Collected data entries
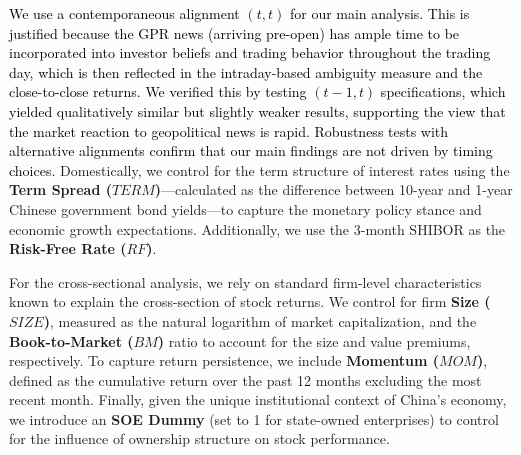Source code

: \documentclass[preprint,12pt,authoryear]{elsarticle}
\begin{document}
\textcolor{black}{We use a contemporaneous alignment $(t, t)$ for our main analysis. This is justified because the GPR news (arriving pre-open) has ample time to be incorporated into investor beliefs and trading behavior throughout the trading day, which is then reflected in the intraday-based ambiguity measure and the close-to-close returns. We verified this by testing $(t-1, t)$ specifications, which yielded qualitatively similar but slightly weaker results, supporting the view that the market reaction to geopolitical news is rapid. Robustness tests with alternative alignments confirm that our main findings are not driven by timing choices.} Domestically, we control for the term structure of interest rates using the \textbf{Term Spread ($TERM$)}—calculated as the difference between 10-year and 1-year Chinese government bond yields—to capture the monetary policy stance and economic growth expectations. Additionally, we use the 3-month SHIBOR as the \textbf{Risk-Free Rate ($RF$)}.

For the cross-sectional analysis, we rely on standard firm-level characteristics known to explain the cross-section of stock returns. We control for firm \textbf{Size ($SIZE$)}, measured as the natural logarithm of market capitalization, and the \textbf{Book-to-Market ($BM$)} ratio to account for the size and value premiums, respectively. To capture return persistence, we include \textbf{Momentum ($MOM$)}, defined as the cumulative return over the past 12 months excluding the most recent month. Finally, given the unique institutional context of China's economy, we introduce an \textbf{SOE Dummy} (set to 1 for state-owned enterprises) to control for the influence of ownership structure on stock performance.
\end{document}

Problem requirements – Images are to be excluded, and each record above written out word for word.

Completed task –
Source code

: \documentclass[preprint,12pt,authoryear]{elsarticle}
\begin{document}
\textcolor{black}{We use a contemporaneous alignment $(t, t)$ for our main analysis. This is justified because the GPR news (arriving pre-open) has ample time to be incorporated into investor beliefs and trading behavior throughout the trading day, which is then reflected in the intraday-based ambiguity measure and the close-to-close returns. We verified this by testing $(t-1, t)$ specifications, which yielded qualitatively similar but slightly weaker results, supporting the view that the market reaction to geopolitical news is rapid. Robustness tests with alternative alignments confirm that our main findings are not driven by timing choices.} Domestically, we control for the term structure of interest rates using the \textbf{Term Spread ($TERM$)}—calculated as the difference between 10-year and 1-year Chinese government bond yields—to capture the monetary policy stance and economic growth expectations. Additionally, we use the 3-month SHIBOR as the \textbf{Risk-Free Rate ($RF$)}.

For the cross-sectional analysis, we rely on standard firm-level characteristics known to explain the cross-section of stock returns. We control for firm \textbf{Size ($SIZE$)}, measured as the natural logarithm of market capitalization, and the \textbf{Book-to-Market ($BM$)} ratio to account for the size and value premiums, respectively. To capture return persistence, we include \textbf{Momentum ($MOM$)}, defined as the cumulative return over the past 12 months excluding the most recent month. Finally, given the unique institutional context of China's economy, we introduce an \textbf{SOE Dummy} (set to 1 for state-owned enterprises) to control for the influence of ownership structure on stock performance.
\end{document}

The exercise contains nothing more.